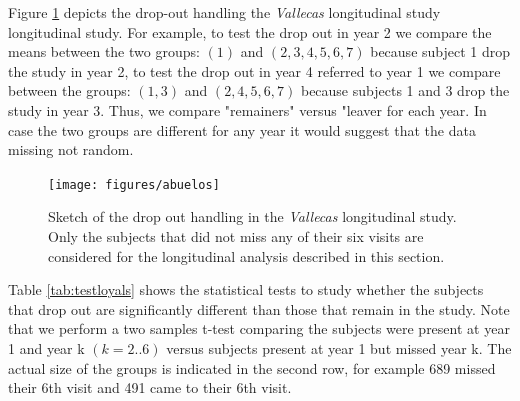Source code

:\documentclass[11pt]{article}
\theoremstyle{definition}
\theoremstyle{remark}
\begin{document}
Figure \ref{fig:abuelos} depicts the drop-out handling the \emph{Vallecas} longitudinal study longitudinal study. For example, to test the drop out in year 2 we compare the means between the two groups: $(1)$ and $(2,3,4,5,6,7)$ because subject 1 drop the study in year 2, to test the drop out in year 4 referred to year 1 we compare between the groups: $(1,3)$ and $(2,4,5,6,7)$ because subjects 1 and 3 drop the study in year 3. Thus, we compare  "remainers" versus "leaver for each year. In case the two groups are different for any year it would suggest that the data missing not random. 

\begin{figure}[H]
        \centering
        \texttt{[image: figures/abuelos]}
        \caption{Sketch of the drop out handling in the \emph{Vallecas} longitudinal study. Only the subjects that did not miss any of their six visits are considered for the longitudinal analysis described in this section.} 
        \label{fig:abuelos}
\end{figure}

Table \ref{tab:testloyals} shows the statistical tests to study whether the subjects that drop out are significantly different than those that remain in the study. %
Note that we perform a two samples t-test comparing the subjects were present at year 1 and year k $(k=2..6)$ versus subjects present at year 1 but missed year k. The actual size of the groups is indicated in the second row, for example 689 missed their 6th visit and 491 came to their 6th visit. 
\end{document}
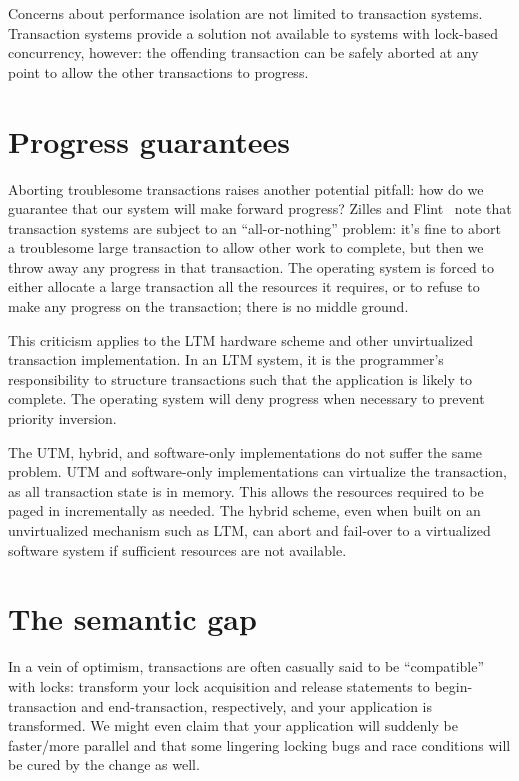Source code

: Concerns about performance isolation are not limited to transaction
systems.  Transaction systems provide a solution not available to
systems with lock-based concurrency, however: the offending
transaction can be safely aborted at any point to allow the other
transactions to progress.

\section{Progress guarantees}\label{sec:progress}
Aborting troublesome transactions raises another potential pitfall:
how do we guarantee that our system will make forward progress?
Zilles and Flint~\cite{ZillesFl05} note that transaction systems are
subject to an ``all-or-nothing'' problem: it's fine to abort a
troublesome large transaction to allow other work to complete, but
then we throw away any progress in that transaction.  The operating
system is forced to either allocate a large transaction all the
resources it requires, or to refuse to make any progress on the
transaction; there is no middle ground.

This criticism applies to the LTM hardware scheme and other
unvirtualized transaction implementation.  In an LTM system, it is the
programmer's responsibility to structure transactions such that the
application is likely to complete.  The operating system will deny
progress when necessary to prevent priority inversion.

The UTM, hybrid, and software-only implementations do not suffer the
same problem.  UTM and software-only implementations can virtualize
the transaction, as all transaction state is in memory.  This allows
the resources required to be paged in incrementally as
needed.  The hybrid scheme, even when built on an unvirtualized
mechanism such as LTM, can abort and fail-over to a virtualized
software system if sufficient resources are not available.

\section{The semantic gap}\label{sec:semantic}
In a vein of optimism, transactions are often casually said to be
``compatible'' with locks: transform your lock acquisition and release
statements to begin-transaction and end-transaction, respectively, and
your application is transformed.  We might even claim that your
application will suddenly be faster/more parallel and that some
lingering locking bugs and race conditions will be cured by the change
as well.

[WORK REQUEST]
Only lines with the word "make" belong in the answer; copy each of them from the material above.

[ANSWER TO THIS PROBLEM]
how do we guarantee that our system will make forward progress?
resources it requires, or to refuse to make any progress on the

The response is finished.